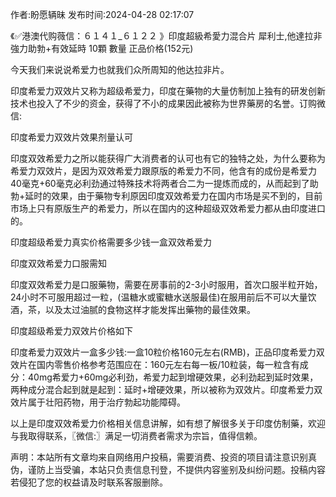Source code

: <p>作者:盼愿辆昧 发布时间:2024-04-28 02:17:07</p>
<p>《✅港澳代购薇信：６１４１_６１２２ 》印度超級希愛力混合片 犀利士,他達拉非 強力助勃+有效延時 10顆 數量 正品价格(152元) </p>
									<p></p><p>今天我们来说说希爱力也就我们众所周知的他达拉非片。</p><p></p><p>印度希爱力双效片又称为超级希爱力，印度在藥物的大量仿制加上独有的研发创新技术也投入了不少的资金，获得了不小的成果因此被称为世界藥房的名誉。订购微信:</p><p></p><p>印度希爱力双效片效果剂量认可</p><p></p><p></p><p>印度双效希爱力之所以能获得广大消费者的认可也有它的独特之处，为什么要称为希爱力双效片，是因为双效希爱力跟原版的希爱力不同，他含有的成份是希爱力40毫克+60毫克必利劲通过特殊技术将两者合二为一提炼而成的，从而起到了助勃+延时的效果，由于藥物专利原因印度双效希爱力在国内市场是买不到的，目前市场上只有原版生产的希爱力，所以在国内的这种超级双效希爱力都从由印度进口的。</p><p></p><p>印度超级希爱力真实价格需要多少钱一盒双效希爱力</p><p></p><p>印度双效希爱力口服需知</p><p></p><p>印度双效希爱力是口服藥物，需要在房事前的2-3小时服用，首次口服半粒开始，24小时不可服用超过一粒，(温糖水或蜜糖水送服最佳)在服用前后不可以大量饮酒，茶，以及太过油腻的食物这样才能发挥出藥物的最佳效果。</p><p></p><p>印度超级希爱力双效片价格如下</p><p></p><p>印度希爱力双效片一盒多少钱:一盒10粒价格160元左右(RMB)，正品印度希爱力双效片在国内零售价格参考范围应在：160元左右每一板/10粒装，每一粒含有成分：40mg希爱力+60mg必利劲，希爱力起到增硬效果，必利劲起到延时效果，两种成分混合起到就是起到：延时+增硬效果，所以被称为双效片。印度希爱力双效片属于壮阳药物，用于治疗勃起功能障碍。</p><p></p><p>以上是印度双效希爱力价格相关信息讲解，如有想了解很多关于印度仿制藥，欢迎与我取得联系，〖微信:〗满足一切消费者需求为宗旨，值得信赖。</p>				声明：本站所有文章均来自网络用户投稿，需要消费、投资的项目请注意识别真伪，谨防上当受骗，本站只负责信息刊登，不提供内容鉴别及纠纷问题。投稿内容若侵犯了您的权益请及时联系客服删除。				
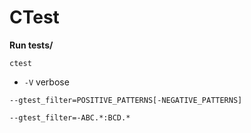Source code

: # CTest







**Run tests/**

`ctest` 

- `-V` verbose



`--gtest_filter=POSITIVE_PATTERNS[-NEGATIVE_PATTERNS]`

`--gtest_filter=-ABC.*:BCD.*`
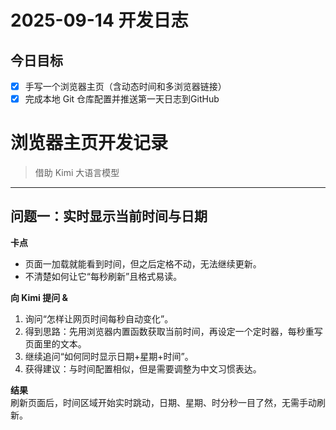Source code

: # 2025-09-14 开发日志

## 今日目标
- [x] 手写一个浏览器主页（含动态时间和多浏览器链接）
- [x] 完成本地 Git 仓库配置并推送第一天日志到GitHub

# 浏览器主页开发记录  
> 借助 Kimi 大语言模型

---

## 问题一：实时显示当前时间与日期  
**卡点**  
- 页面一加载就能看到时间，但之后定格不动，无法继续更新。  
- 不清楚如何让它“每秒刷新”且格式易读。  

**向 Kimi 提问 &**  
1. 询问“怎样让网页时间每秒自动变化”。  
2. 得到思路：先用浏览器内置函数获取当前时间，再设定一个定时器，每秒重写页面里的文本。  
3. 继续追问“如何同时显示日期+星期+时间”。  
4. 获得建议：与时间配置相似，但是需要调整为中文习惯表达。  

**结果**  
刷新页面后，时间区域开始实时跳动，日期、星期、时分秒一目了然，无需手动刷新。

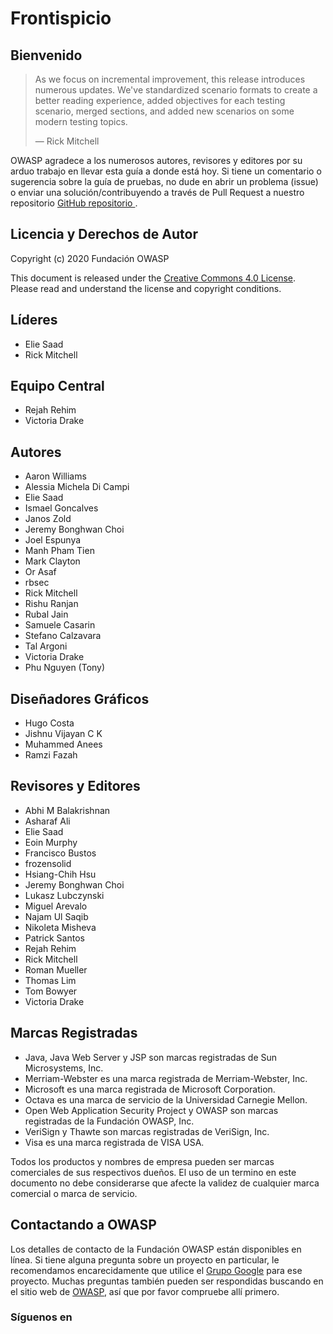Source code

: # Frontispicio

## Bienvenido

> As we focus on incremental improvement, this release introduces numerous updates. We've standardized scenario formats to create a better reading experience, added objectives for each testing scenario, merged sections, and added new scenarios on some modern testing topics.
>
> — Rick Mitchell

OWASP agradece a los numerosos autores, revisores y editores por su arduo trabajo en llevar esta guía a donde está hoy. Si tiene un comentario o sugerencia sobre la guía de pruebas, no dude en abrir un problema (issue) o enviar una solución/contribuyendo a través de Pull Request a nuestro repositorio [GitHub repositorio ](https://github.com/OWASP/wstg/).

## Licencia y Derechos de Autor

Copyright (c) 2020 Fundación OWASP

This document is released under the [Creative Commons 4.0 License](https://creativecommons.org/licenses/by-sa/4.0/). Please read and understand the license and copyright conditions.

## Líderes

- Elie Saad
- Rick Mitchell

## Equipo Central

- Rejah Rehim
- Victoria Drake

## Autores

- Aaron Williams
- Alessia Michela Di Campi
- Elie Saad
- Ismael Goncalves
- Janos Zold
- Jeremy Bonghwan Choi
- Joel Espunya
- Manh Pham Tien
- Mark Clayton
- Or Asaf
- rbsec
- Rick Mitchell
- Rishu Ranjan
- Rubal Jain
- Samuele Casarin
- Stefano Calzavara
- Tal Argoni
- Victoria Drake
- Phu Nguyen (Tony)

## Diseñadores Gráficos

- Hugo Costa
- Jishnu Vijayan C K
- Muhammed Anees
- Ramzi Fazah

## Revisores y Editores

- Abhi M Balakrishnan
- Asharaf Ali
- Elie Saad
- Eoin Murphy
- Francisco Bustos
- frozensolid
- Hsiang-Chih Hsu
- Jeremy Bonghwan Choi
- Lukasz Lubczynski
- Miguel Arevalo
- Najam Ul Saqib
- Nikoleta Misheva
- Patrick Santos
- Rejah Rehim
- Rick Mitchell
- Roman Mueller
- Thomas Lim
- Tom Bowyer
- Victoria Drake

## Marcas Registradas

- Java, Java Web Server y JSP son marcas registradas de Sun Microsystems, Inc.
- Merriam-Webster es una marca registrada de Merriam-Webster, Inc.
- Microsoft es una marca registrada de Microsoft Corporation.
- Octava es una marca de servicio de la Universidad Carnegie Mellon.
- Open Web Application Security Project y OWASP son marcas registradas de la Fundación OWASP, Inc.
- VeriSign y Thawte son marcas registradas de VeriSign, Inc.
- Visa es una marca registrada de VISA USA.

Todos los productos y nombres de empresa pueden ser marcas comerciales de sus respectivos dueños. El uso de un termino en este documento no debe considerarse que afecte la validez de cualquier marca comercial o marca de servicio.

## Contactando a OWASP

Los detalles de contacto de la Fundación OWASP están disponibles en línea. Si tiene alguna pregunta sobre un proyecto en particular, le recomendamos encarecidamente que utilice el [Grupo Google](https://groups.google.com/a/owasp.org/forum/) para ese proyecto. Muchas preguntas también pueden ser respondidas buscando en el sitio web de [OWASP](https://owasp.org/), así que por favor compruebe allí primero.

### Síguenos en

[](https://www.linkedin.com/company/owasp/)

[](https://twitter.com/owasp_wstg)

◆ ◆ ◆

Action item:
What belongs in the answer is each line above from the line with "- 页面一加载就能看到时间，但之后定格不动，无法继续更新。" to the line with "## Bienvenido", inclusive, reproduced exactly and free of pictures.

Exercise response:
- 页面一加载就能看到时间，但之后定格不动，无法继续更新。  
- 不清楚如何让它“每秒刷新”且格式易读。  

**向 Kimi 提问 &**  
1. 询问“怎样让网页时间每秒自动变化”。  
2. 得到思路：先用浏览器内置函数获取当前时间，再设定一个定时器，每秒重写页面里的文本。  
3. 继续追问“如何同时显示日期+星期+时间”。  
4. 获得建议：与时间配置相似，但是需要调整为中文习惯表达。  

**结果**  
刷新页面后，时间区域开始实时跳动，日期、星期、时分秒一目了然，无需手动刷新。

Source code

: # Frontispicio

## Bienvenido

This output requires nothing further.